=== How to complete this task ===
In the entries below, find the line with "## 数据框的重要功能" and the line with "### **Web Audio API Integration**". Return those two lines and all lines between them, exactly.

=== Dataset ===

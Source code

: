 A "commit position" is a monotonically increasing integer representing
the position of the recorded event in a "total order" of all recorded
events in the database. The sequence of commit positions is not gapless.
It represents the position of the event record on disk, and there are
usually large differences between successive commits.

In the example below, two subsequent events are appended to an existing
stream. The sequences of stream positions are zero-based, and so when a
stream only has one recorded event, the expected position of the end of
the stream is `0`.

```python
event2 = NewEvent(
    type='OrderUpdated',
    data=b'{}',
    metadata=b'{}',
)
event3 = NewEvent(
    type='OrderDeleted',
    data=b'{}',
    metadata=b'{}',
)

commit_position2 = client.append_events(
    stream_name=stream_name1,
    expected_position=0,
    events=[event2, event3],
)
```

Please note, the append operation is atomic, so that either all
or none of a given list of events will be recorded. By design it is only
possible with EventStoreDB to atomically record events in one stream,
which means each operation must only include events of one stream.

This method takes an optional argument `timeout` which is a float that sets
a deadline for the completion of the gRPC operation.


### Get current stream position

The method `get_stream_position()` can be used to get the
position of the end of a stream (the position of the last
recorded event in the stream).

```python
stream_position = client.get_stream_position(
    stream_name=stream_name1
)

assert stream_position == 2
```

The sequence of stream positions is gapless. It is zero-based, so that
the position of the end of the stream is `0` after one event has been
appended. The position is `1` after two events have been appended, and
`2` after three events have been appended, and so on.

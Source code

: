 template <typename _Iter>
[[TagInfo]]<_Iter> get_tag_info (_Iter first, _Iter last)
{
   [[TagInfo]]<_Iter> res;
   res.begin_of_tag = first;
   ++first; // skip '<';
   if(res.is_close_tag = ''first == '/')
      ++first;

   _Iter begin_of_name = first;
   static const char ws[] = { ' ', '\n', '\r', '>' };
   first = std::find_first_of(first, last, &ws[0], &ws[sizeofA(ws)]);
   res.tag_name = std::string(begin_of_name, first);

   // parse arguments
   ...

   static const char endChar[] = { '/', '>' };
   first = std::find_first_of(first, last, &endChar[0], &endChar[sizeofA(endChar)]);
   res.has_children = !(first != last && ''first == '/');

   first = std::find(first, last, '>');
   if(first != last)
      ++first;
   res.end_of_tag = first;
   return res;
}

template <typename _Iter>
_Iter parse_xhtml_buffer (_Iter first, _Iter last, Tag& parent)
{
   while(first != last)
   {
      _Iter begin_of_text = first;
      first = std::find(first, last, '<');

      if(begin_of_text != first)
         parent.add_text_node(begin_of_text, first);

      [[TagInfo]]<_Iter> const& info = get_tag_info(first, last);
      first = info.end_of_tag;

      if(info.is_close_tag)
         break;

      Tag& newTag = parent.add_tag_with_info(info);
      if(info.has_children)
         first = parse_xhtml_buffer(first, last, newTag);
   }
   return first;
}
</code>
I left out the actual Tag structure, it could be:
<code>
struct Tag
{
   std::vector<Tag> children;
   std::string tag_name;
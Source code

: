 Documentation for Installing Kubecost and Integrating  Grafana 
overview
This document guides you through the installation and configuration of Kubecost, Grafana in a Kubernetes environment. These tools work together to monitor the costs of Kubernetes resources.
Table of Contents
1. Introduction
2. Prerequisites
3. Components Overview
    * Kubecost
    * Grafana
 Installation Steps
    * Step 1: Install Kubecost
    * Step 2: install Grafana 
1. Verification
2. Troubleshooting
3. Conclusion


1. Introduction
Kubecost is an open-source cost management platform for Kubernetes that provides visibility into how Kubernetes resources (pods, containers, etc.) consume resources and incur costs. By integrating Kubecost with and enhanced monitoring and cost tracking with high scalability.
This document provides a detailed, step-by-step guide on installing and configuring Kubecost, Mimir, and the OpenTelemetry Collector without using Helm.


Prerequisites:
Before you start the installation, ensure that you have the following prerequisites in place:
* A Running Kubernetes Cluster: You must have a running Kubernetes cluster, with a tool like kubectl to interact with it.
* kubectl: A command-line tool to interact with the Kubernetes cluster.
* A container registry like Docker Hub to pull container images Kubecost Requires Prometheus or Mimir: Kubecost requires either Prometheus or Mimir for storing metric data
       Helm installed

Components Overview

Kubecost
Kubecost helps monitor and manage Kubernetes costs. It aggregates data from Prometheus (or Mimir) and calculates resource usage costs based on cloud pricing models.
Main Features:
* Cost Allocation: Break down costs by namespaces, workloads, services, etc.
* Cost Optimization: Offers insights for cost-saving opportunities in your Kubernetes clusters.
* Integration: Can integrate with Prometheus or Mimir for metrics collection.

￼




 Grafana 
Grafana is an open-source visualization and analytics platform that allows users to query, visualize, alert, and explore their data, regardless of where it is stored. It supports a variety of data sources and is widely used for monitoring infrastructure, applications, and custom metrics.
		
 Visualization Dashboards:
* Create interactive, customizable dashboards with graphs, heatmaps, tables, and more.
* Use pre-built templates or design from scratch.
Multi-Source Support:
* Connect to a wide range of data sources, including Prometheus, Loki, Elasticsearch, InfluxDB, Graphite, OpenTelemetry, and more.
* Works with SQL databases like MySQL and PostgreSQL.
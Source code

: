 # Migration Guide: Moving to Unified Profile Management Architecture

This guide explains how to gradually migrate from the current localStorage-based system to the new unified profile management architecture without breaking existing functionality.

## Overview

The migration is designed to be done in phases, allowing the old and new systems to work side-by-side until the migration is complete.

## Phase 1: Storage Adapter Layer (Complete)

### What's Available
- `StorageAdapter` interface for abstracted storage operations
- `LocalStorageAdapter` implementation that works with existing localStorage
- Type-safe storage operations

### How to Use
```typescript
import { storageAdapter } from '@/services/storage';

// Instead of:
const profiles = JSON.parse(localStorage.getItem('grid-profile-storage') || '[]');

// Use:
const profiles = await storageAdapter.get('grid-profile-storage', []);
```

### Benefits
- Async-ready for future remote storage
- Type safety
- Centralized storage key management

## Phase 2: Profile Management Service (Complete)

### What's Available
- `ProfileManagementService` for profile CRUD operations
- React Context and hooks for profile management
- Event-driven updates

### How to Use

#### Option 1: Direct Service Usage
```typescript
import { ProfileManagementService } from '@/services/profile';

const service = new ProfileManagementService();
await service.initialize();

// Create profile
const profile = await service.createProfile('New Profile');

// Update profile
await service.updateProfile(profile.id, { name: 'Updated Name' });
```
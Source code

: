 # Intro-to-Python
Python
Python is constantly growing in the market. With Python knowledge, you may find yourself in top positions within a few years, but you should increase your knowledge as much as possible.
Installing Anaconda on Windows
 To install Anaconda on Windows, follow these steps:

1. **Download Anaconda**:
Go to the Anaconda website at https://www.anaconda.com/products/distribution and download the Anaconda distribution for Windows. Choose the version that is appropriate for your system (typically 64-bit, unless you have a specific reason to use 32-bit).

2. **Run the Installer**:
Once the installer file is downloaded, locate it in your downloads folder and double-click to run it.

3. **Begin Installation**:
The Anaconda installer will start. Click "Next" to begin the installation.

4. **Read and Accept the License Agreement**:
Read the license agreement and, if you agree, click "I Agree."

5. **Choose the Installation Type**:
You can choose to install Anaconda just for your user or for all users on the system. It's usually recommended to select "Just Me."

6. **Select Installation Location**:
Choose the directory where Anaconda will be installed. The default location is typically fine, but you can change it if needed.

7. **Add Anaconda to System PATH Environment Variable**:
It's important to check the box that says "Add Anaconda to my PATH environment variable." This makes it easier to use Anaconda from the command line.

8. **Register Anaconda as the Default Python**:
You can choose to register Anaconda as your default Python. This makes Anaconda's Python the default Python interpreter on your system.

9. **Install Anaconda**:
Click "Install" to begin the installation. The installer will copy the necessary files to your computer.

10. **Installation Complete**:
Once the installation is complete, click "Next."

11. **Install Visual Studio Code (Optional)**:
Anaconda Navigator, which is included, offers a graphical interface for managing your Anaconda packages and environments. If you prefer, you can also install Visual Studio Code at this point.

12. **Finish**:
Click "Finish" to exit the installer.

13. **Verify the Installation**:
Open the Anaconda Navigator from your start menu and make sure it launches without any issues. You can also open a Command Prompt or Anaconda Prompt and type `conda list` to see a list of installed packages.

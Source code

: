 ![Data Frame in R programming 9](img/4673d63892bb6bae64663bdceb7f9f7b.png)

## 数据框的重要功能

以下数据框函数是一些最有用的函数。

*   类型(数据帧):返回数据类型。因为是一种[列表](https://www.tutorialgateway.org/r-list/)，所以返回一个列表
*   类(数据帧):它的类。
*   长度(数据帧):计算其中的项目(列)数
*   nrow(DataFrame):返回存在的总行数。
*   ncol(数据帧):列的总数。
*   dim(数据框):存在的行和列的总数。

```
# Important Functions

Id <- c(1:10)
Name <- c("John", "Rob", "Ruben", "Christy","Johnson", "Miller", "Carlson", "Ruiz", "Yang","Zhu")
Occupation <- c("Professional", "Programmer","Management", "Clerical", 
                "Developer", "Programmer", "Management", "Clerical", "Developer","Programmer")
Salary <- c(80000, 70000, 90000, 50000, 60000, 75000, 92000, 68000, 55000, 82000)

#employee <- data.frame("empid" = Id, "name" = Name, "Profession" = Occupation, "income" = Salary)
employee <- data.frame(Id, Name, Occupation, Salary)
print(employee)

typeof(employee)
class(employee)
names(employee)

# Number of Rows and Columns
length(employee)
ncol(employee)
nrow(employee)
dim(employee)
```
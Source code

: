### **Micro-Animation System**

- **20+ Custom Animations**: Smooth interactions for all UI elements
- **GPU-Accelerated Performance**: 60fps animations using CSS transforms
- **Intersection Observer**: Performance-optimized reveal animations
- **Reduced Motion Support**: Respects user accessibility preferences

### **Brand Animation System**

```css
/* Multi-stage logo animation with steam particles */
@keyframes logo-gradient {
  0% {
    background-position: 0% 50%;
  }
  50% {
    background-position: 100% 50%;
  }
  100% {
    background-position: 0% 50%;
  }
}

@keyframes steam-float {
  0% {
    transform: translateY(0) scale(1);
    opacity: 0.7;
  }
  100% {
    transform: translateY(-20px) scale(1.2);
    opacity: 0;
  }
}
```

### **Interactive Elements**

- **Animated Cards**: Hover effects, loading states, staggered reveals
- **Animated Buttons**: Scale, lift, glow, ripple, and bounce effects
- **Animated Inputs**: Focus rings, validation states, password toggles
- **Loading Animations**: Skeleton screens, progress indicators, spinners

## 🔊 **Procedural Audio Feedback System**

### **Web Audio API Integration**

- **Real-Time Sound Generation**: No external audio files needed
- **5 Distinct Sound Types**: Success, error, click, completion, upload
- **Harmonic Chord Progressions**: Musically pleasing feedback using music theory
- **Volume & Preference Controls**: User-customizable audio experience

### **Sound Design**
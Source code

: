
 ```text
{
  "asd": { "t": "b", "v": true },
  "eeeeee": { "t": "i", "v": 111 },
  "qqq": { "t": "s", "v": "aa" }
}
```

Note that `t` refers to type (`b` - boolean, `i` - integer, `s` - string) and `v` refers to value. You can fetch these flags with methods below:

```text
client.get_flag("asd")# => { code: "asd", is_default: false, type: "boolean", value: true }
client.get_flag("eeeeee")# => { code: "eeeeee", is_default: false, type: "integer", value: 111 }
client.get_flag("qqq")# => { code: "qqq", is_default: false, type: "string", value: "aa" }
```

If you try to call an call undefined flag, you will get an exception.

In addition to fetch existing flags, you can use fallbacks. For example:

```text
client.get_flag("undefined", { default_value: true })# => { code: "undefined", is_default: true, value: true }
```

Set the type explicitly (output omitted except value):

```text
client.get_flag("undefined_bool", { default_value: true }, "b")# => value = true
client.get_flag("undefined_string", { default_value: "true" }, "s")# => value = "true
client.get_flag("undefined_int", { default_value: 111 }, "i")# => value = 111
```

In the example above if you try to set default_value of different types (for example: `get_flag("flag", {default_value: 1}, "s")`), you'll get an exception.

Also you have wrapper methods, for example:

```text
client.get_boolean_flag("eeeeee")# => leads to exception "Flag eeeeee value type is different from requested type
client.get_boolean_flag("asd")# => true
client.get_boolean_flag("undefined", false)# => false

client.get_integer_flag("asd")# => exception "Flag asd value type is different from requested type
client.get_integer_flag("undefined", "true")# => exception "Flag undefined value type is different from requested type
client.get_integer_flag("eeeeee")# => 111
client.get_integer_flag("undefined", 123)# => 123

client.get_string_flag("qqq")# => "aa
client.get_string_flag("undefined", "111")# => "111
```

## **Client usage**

=== Answer for this exercise ===
## 数据框的重要功能

以下数据框函数是一些最有用的函数。

*   类型(数据帧):返回数据类型。因为是一种[列表](https://www.tutorialgateway.org/r-list/)，所以返回一个列表
*   类(数据帧):它的类。
*   长度(数据帧):计算其中的项目(列)数
*   nrow(DataFrame):返回存在的总行数。
*   ncol(数据帧):列的总数。
*   dim(数据框):存在的行和列的总数。

```
# Important Functions

Id <- c(1:10)
Name <- c("John", "Rob", "Ruben", "Christy","Johnson", "Miller", "Carlson", "Ruiz", "Yang","Zhu")
Occupation <- c("Professional", "Programmer","Management", "Clerical", 
                "Developer", "Programmer", "Management", "Clerical", "Developer","Programmer")
Salary <- c(80000, 70000, 90000, 50000, 60000, 75000, 92000, 68000, 55000, 82000)

#employee <- data.frame("empid" = Id, "name" = Name, "Profession" = Occupation, "income" = Salary)
employee <- data.frame(Id, Name, Occupation, Salary)
print(employee)

typeof(employee)
class(employee)
names(employee)

# Number of Rows and Columns
length(employee)
ncol(employee)
nrow(employee)
dim(employee)
```
Source code

:### **Micro-Animation System**

- **20+ Custom Animations**: Smooth interactions for all UI elements
- **GPU-Accelerated Performance**: 60fps animations using CSS transforms
- **Intersection Observer**: Performance-optimized reveal animations
- **Reduced Motion Support**: Respects user accessibility preferences

### **Brand Animation System**

```css
/* Multi-stage logo animation with steam particles */
@keyframes logo-gradient {
  0% {
    background-position: 0% 50%;
  }
  50% {
    background-position: 100% 50%;
  }
  100% {
    background-position: 0% 50%;
  }
}

@keyframes steam-float {
  0% {
    transform: translateY(0) scale(1);
    opacity: 0.7;
  }
  100% {
    transform: translateY(-20px) scale(1.2);
    opacity: 0;
  }
}
```

### **Interactive Elements**

- **Animated Cards**: Hover effects, loading states, staggered reveals
- **Animated Buttons**: Scale, lift, glow, ripple, and bounce effects
- **Animated Inputs**: Focus rings, validation states, password toggles
- **Loading Animations**: Skeleton screens, progress indicators, spinners

## 🔊 **Procedural Audio Feedback System**

### **Web Audio API Integration**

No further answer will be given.